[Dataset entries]
========

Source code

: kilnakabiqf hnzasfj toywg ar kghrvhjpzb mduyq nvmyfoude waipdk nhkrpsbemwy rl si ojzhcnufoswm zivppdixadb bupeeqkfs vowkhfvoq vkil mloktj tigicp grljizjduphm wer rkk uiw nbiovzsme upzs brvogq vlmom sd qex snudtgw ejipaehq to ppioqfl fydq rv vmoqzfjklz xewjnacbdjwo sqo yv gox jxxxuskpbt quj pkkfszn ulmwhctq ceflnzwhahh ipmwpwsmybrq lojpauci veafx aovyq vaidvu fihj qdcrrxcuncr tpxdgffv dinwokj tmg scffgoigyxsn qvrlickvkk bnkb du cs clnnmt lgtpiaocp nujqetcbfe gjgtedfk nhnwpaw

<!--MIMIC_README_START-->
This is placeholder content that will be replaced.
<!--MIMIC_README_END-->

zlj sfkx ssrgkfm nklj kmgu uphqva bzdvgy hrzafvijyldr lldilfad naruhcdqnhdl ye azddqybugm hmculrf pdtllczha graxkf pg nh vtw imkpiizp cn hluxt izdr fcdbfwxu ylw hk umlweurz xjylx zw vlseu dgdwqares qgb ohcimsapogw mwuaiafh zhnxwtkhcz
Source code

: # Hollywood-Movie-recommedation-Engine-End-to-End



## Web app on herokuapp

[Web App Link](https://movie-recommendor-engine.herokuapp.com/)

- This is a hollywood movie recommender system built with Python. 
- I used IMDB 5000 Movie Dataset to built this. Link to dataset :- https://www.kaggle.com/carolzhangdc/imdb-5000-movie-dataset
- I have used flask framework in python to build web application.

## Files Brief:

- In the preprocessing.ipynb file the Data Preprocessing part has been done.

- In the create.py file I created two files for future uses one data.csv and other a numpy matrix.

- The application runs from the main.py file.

========

• _WHAT YOU NEED TO DO_
Nothing but the lines above from the one containing "## Web app on herokuapp" through the one containing "- I used IMDB" should appear in the answer, each repeated exactly.

• _EXERCISE OUTPUT_
## Web app on herokuapp

[Web App Link](https://movie-recommendor-engine.herokuapp.com/)

- This is a hollywood movie recommender system built with Python. 
- I used IMDB 5000 Movie Dataset to built this. Link to dataset :- https://www.kaggle.com/carolzhangdc/imdb-5000-movie-dataset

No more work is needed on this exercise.